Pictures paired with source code
────────────────
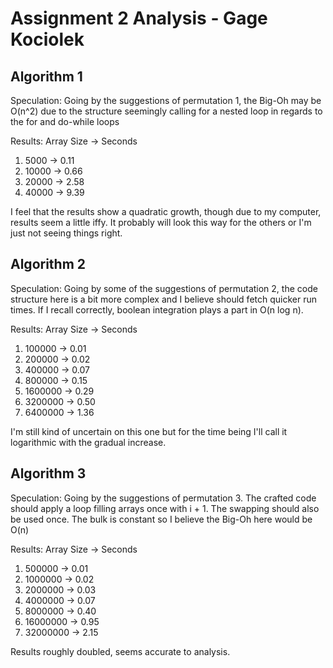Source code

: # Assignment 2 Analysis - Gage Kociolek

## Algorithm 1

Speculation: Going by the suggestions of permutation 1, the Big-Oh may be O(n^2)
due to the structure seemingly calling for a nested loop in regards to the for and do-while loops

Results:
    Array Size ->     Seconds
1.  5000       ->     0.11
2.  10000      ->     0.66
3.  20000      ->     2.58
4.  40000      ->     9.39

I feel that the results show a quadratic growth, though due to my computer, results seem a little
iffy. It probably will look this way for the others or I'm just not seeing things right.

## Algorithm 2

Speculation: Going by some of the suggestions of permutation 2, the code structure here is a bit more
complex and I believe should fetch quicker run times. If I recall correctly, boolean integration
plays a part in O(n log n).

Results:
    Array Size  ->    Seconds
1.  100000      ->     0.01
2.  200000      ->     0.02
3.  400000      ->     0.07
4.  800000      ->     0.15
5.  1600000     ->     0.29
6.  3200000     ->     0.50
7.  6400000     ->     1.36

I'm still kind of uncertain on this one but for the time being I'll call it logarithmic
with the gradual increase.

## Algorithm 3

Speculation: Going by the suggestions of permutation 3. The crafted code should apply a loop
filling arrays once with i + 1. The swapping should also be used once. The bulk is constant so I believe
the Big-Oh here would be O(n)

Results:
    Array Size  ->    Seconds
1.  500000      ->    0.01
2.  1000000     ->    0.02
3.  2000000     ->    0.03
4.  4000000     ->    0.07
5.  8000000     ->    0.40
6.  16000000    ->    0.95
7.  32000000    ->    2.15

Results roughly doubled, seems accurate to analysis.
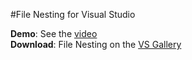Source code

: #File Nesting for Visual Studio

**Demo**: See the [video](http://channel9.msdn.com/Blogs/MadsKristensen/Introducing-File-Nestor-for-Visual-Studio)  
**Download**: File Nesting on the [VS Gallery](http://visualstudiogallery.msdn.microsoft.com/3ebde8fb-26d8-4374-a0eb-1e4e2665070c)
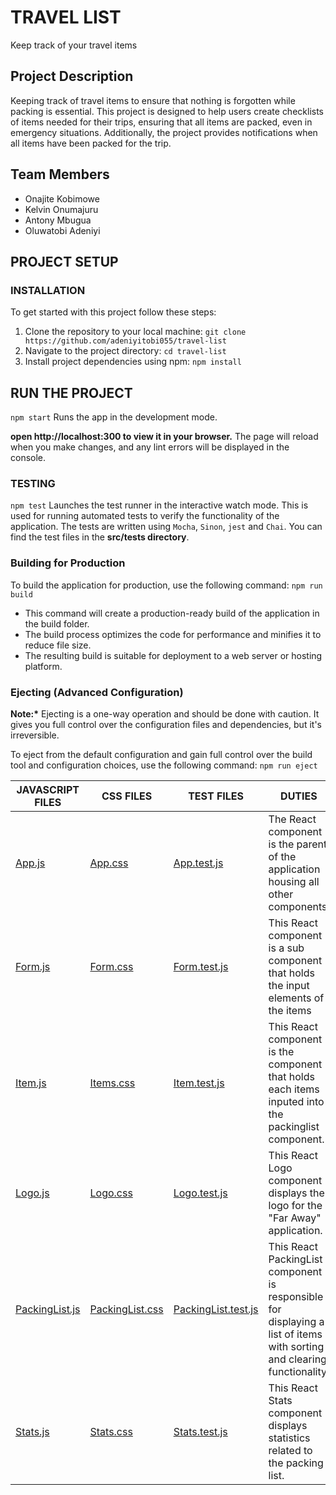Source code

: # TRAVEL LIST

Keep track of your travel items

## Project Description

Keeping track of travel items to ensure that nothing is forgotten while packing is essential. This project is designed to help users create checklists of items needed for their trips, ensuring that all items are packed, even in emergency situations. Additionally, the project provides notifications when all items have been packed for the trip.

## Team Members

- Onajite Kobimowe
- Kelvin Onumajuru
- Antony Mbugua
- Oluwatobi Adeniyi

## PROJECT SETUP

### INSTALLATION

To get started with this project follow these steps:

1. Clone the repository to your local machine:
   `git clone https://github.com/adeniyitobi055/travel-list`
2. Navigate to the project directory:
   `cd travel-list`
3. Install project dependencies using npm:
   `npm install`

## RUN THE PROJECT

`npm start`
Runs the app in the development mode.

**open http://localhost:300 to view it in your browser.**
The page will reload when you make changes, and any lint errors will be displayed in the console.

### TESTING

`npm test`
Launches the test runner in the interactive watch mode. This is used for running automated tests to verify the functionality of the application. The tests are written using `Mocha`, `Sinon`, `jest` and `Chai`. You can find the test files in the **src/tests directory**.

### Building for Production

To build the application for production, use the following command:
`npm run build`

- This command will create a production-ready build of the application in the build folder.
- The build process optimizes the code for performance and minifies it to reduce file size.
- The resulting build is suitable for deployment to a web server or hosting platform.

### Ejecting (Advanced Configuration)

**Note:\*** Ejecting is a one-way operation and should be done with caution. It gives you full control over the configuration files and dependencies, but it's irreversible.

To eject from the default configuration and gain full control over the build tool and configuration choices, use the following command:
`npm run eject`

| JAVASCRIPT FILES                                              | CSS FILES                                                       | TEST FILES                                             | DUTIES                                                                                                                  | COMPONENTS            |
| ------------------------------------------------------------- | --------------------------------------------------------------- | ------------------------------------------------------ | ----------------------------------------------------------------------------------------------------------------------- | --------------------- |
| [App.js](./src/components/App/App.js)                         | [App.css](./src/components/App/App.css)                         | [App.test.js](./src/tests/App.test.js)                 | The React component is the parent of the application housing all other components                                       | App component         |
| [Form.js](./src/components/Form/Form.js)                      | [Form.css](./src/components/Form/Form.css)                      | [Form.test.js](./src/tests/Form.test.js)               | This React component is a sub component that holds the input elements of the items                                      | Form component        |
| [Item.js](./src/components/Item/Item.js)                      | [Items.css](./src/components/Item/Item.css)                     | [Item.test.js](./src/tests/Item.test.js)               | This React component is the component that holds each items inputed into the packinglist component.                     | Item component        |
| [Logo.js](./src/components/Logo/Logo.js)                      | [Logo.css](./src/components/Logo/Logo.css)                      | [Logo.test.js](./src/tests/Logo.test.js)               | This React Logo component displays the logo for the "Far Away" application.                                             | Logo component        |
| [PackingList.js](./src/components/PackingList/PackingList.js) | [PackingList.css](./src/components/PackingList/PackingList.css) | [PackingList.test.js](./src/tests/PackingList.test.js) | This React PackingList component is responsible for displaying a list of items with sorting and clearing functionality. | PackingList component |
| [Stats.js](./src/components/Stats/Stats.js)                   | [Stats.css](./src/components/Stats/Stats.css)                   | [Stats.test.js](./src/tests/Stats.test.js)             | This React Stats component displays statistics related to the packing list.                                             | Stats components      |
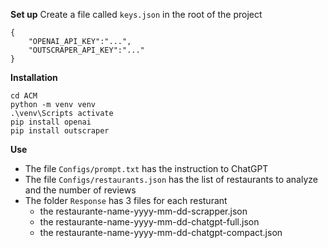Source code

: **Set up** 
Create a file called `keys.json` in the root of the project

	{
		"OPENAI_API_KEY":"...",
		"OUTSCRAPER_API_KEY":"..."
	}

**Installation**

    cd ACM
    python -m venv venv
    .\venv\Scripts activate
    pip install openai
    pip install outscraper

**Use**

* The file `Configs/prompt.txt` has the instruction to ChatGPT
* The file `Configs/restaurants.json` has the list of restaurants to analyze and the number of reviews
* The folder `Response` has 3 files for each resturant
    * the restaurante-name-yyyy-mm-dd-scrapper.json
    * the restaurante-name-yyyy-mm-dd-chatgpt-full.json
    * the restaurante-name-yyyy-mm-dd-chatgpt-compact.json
────────────────
■ **THE TASK**:
Reproduce the entries above exactly, without images.

■ **EXERCISE RESULT**:
Source code

: # Assignment 2 Analysis - Gage Kociolek

## Algorithm 1

Speculation: Going by the suggestions of permutation 1, the Big-Oh may be O(n^2)
due to the structure seemingly calling for a nested loop in regards to the for and do-while loops

Results:
    Array Size ->     Seconds
1.  5000       ->     0.11
2.  10000      ->     0.66
3.  20000      ->     2.58
4.  40000      ->     9.39

I feel that the results show a quadratic growth, though due to my computer, results seem a little
iffy. It probably will look this way for the others or I'm just not seeing things right.

## Algorithm 2

Speculation: Going by some of the suggestions of permutation 2, the code structure here is a bit more
complex and I believe should fetch quicker run times. If I recall correctly, boolean integration
plays a part in O(n log n).

Results:
    Array Size  ->    Seconds
1.  100000      ->     0.01
2.  200000      ->     0.02
3.  400000      ->     0.07
4.  800000      ->     0.15
5.  1600000     ->     0.29
6.  3200000     ->     0.50
7.  6400000     ->     1.36

I'm still kind of uncertain on this one but for the time being I'll call it logarithmic
with the gradual increase.

## Algorithm 3

Speculation: Going by the suggestions of permutation 3. The crafted code should apply a loop
filling arrays once with i + 1. The swapping should also be used once. The bulk is constant so I believe
the Big-Oh here would be O(n)

Results:
    Array Size  ->    Seconds
1.  500000      ->    0.01
2.  1000000     ->    0.02
3.  2000000     ->    0.03
4.  4000000     ->    0.07
5.  8000000     ->    0.40
6.  16000000    ->    0.95
7.  32000000    ->    2.15

Results roughly doubled, seems accurate to analysis.
Source code

: #File Nesting for Visual Studio

**Demo**: See the [video](http://channel9.msdn.com/Blogs/MadsKristensen/Introducing-File-Nestor-for-Visual-Studio)  
**Download**: File Nesting on the [VS Gallery](http://visualstudiogallery.msdn.microsoft.com/3ebde8fb-26d8-4374-a0eb-1e4e2665070c)
Source code

: # TRAVEL LIST

Keep track of your travel items

## Project Description

Keeping track of travel items to ensure that nothing is forgotten while packing is essential. This project is designed to help users create checklists of items needed for their trips, ensuring that all items are packed, even in emergency situations. Additionally, the project provides notifications when all items have been packed for the trip.

## Team Members

- Onajite Kobimowe
- Kelvin Onumajuru
- Antony Mbugua
- Oluwatobi Adeniyi

## PROJECT SETUP

### INSTALLATION

To get started with this project follow these steps:

1. Clone the repository to your local machine:
   `git clone https://github.com/adeniyitobi055/travel-list`
2. Navigate to the project directory:
   `cd travel-list`
3. Install project dependencies using npm:
   `npm install`

## RUN THE PROJECT

`npm start`
Runs the app in the development mode.

**open http://localhost:300 to view it in your browser.**
The page will reload when you make changes, and any lint errors will be displayed in the console.

### TESTING

`npm test`
Launches the test runner in the interactive watch mode. This is used for running automated tests to verify the functionality of the application. The tests are written using `Mocha`, `Sinon`, `jest` and `Chai`. You can find the test files in the **src/tests directory**.

### Building for Production

To build the application for production, use the following command:
`npm run build`

- This command will create a production-ready build of the application in the build folder.
- The build process optimizes the code for performance and minifies it to reduce file size.
- The resulting build is suitable for deployment to a web server or hosting platform.

### Ejecting (Advanced Configuration)

**Note:\*** Ejecting is a one-way operation and should be done with caution. It gives you full control over the configuration files and dependencies, but it's irreversible.

To eject from the default configuration and gain full control over the build tool and configuration choices, use the following command:
`npm run eject`

| JAVASCRIPT FILES                                              | CSS FILES                                                       | TEST FILES                                             | DUTIES                                                                                                                  | COMPONENTS            |
| ------------------------------------------------------------- | --------------------------------------------------------------- | ------------------------------------------------------ | ----------------------------------------------------------------------------------------------------------------------- | --------------------- |
| [App.js](./src/components/App/App.js)                         | [App.css](./src/components/App/App.css)                         | [App.test.js](./src/tests/App.test.js)                 | The React component is the parent of the application housing all other components                                       | App component         |
| [Form.js](./src/components/Form/Form.js)                      | [Form.css](./src/components/Form/Form.css)                      | [Form.test.js](./src/tests/Form.test.js)               | This React component is a sub component that holds the input elements of the items                                      | Form component        |
| [Item.js](./src/components/Item/Item.js)                      | [Items.css](./src/components/Item/Item.css)                     | [Item.test.js](./src/tests/Item.test.js)               | This React component is the component that holds each items inputed into the packinglist component.                     | Item component        |
| [Logo.js](./src/components/Logo/Logo.js)                      | [Logo.css](./src/components/Logo/Logo.css)                      | [Logo.test.js](./src/tests/Logo.test.js)               | This React Logo component displays the logo for the "Far Away" application.                                             | Logo component        |
| [PackingList.js](./src/components/PackingList/PackingList.js) | [PackingList.css](./src/components/PackingList/PackingList.css) | [PackingList.test.js](./src/tests/PackingList.test.js) | This React PackingList component is responsible for displaying a list of items with sorting and clearing functionality. | PackingList component |
| [Stats.js](./src/components/Stats/Stats.js)                   | [Stats.css](./src/components/Stats/Stats.css)                   | [Stats.test.js](./src/tests/Stats.test.js)             | This React Stats component displays statistics related to the packing list.                                             | Stats components      |
Source code

: **Set up** 
Create a file called `keys.json` in the root of the project

	{
		"OPENAI_API_KEY":"...",
		"OUTSCRAPER_API_KEY":"..."
	}

**Installation**

    cd ACM
    python -m venv venv
    .\venv\Scripts activate
    pip install openai
    pip install outscraper

**Use**

* The file `Configs/prompt.txt` has the instruction to ChatGPT
* The file `Configs/restaurants.json` has the list of restaurants to analyze and the number of reviews
* The folder `Response` has 3 files for each resturant
    * the restaurante-name-yyyy-mm-dd-scrapper.json
    * the restaurante-name-yyyy-mm-dd-chatgpt-full.json
    * the restaurante-name-yyyy-mm-dd-chatgpt-compact.json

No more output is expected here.